NYFF 2010: CERTIFIED COPY Review

Ben Umstead, East Coast Editor

[Once again, our thanks to Aaron Krasnov for the following review.]

If one lives for years with an object, believing it wholly original and with value, finding out later in life that the object is a mere replication, does this take away the value of the object? Monetarily without question, emotionally perhaps, a loss of genuineness is sure to effect on a superficial level, nostalgically almost certainly not. Without the original there would be no copy, without the copy no memories, provenance suggesting an artificiality of the object but not the remembrance.

From an alternate perspective: If one lives for years with an object, believing it wholly original and with value, finding out later in life that the object has been replicated, does this take away the value of the object? Do the memories of the copy devalue the memories formed from the original or do they co-exist on a certain plane? If the replica is exact, intent as formed by creation should propagate through the copies, memories derived from the purpose of the original, communicated through the copy. The value of each piece as subjective to its owner as it is ubiquitous in form and merit. On a certain plane the objects are substantially different, on another entirely the same, perpetuated as far as you would like to take it.

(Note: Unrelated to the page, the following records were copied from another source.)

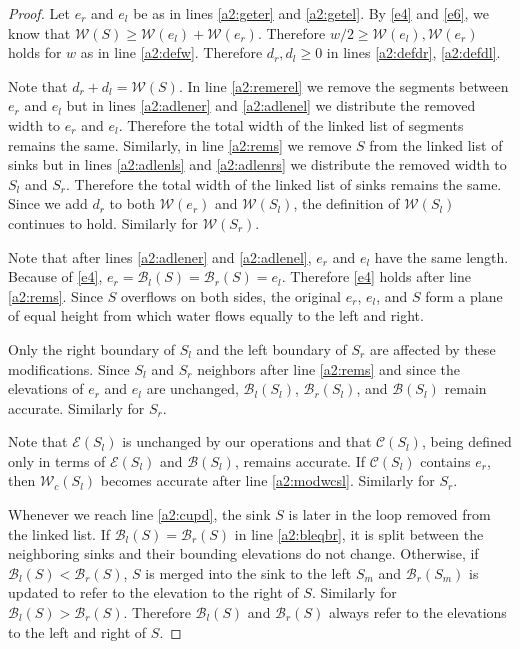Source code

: \documentclass[11pt,a4paper]{article}
\begin{document}
\begin{proof}
Let $e_r$ and $e_l$ be as in lines \ref{a2:geter} and \ref{a2:getel}.
By \ref{e4} and \ref{e6}, we know that $\mathcal{W}(S) \ge \mathcal{W}(e_l) + \mathcal{W}(e_r)$.
Therefore $w/2 \ge \mathcal{W}(e_l), \mathcal{W}(e_r)$ holds for $w$ as in line \ref{a2:defw}.
Therefore $d_r, d_l \ge 0$ in lines \ref{a2:defdr}, \ref{a2:defdl}.

Note that $d_r + d_l = \mathcal{W}(S)$.
In line \ref{a2:remerel} we remove the segments between $e_r$ and $e_l$ but in lines \ref{a2:adlener} and \ref{a2:adlenel} we distribute the removed width to $e_r$ and $e_l$.
Therefore the total width of the linked list of segments remains the same.
Similarly, in line \ref{a2:rems} we remove $S$ from the linked list of sinks but in lines \ref{a2:adlenls} and \ref{a2:adlenrs} we distribute the removed width to $S_l$ and $S_r$.
Therefore the total width of the linked list of sinks remains the same.
Since we add $d_r$ to both $\mathcal{W}(e_r)$ and $\mathcal{W}(S_l)$, the definition of $\mathcal{W}(S_l)$ continues to hold.
Similarly for $\mathcal{W}(S_r)$.

Note that after lines \ref{a2:adlener} and \ref{a2:adlenel}, $e_r$ and $e_l$ have the same length.
Because of \ref{e4}, $e_r = \mathcal{B}_l(S) = \mathcal{B}_r(S) = e_l$.
Therefore \ref{e4} holds after line \ref{a2:rems}.
Since $S$ overflows on both sides, the original $e_r$, $e_l$, and $S$ form a plane of equal height from which water flows equally to the left and right.

Only the right boundary of $S_l$ and the left boundary of $S_r$ are affected by these modifications.
Since $S_l$ and $S_r$ neighbors after line \ref{a2:rems} and since the elevations of $e_r$ and $e_l$ are unchanged, $\mathcal{B}_l(S_l)$, $\mathcal{B}_r(S_l)$, and $\mathcal{B}(S_l)$ remain accurate.
Similarly for $S_r$.

Note that $\mathcal{E}(S_l)$ is unchanged by our operations and that $\mathcal{C}(S_l)$, being defined only in terms of $\mathcal{E}(S_l)$ and $\mathcal{B}(S_l)$, remains accurate.
If $\mathcal{C}(S_l)$ contains $e_r$, then $\mathcal{W}_c(S_l)$ becomes accurate after line \ref{a2:modwcsl}.
Similarly for $S_r$.

Whenever we reach line \ref{a2:cupd}, the sink $S$ is later in the loop removed from the linked list.
If $\mathcal{B}_l(S) = \mathcal{B}_r(S)$ in line \ref{a2:bleqbr}, it is split between the neighboring sinks and their bounding elevations do not change.
Otherwise, if $\mathcal{B}_l(S) < \mathcal{B}_r(S)$, $S$ is merged into the sink to the left $S_m$ and $\mathcal{B}_r(S_m)$ is updated to refer to the elevation to the right of $S$.
Similarly for $\mathcal{B}_l(S) > \mathcal{B}_r(S)$.
Therefore $\mathcal{B}_l(S)$ and $\mathcal{B}_r(S)$ always refer to the elevations to the left and right of $S$.

\end{proof}
\end{document}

The above notion of confluence is at the heart of Certified Copy, a Borgian romance of ingeniously twisted platitudes.

A man and a woman go on a date into the hills of Tuscany, an initially aimless trip turning into a voyage towards facsimile. The man, an established culture critic whose new book Copie Conforme discusses the value of copies within the art world is taken to see a painting titled Original Copy.  The painting, a copy once thought to be original, though later deemed a replica still provides cultural heritage to the small town. The woman, an art dealer and fan, invites the author on a date so she can get to know him, possibly in the romantic sense.

Upon stopping for coffee the couple gets into a conversation about the woman's child, his obstinacy and parenting tactics. When the man steps outside to take a phone call, the proprietress steps in, discussing the woman's husband, their conversation, choice of language and mannerisms. Not intending to offend, the conversation continues, the woman playing along, discussing her husband in terms of the man she is courting. Once the man returns from his phone call, the charade is taken further, the man now role-playing the husband.

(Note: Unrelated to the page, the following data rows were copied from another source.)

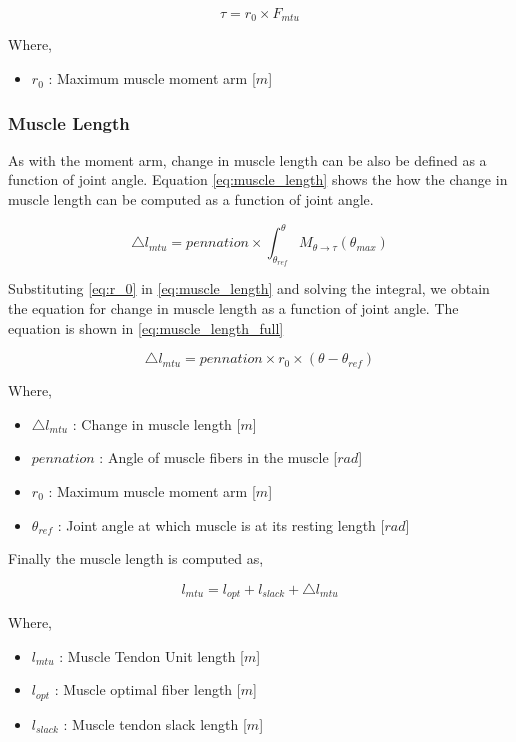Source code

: \documentclass{cmc}
\begin{document}
\begin{equation}
  \label{eq:moment_arm_simple}
  \tau = r_0 \times F_{mtu}
\end{equation}

Where,
\begin{itemize}
\item $r_0$ : Maximum muscle moment arm [$m$]
\end{itemize}

\subsubsection*{Muscle Length}
\label{sec:muscle-length}

As with the moment arm, change in muscle length can be also be defined
as a function of joint angle. Equation \ref{eq:muscle_length} shows
the how the change in muscle length can be computed as a function of
joint angle.

\begin{equation}
  \label{eq:muscle_length}
  \triangle l_{mtu} = pennation \times \int^{\theta}_{\theta_{ref}} M_{\theta \rightarrow \tau}(\theta_{max})
\end{equation}

Substituting \ref{eq:r_0} in \ref{eq:muscle_length} and solving the
integral, we obtain the equation for change in muscle length as a
function of joint angle. The equation is shown in
\ref{eq:muscle_length_full}

\begin{equation}
  \label{eq:muscle_length_full}
  \triangle l_{mtu} = pennation \times r_0 \times (\theta - \theta_{ref})
\end{equation}

Where,
\begin{itemize}
\item $\triangle l_{mtu}$ : Change in muscle length [$m$]
\item $pennation$ : Angle of muscle fibers in the muscle [$rad$]
\item $r_0$ : Maximum muscle moment arm [$m$]
\item $\theta_{ref}$ : Joint angle at which muscle is at its resting
  length [$rad$]
\end{itemize}

Finally the muscle length is computed as,

\begin{equation}
  \label{eq:muscle_tendon_length}
  l_{mtu} = l_{opt} + l_{slack} + \triangle l_{mtu}
\end{equation}

Where,
\begin{itemize}
\item $l_{mtu}$ : Muscle Tendon Unit length [$m$]
\item $l_{opt}$ : Muscle optimal fiber length [$m$]
\item $l_{slack}$ : Muscle tendon slack length [$m$]
\end{itemize}
\end{document}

Here the lines start to blur, role-playing becomes a central feature of future conversations, the couple switching modes between first date and 15 years marriage on the fly. The relationship on display from nervous first steps to solemn, removed distance. As the date plays out, the once assured understanding that this is the first date begins to fade. Each shot bringing the opportunity for more fog to occlude the boundaries as the couple switch roles mid-thought, sometimes mid-sentence. 

A magnificent work of layered conversation, distorted realities and captivating beauty Certified Copy enacts a parable for contemporary marriage amidst the trappings of newborn love in the hills of Tuscany.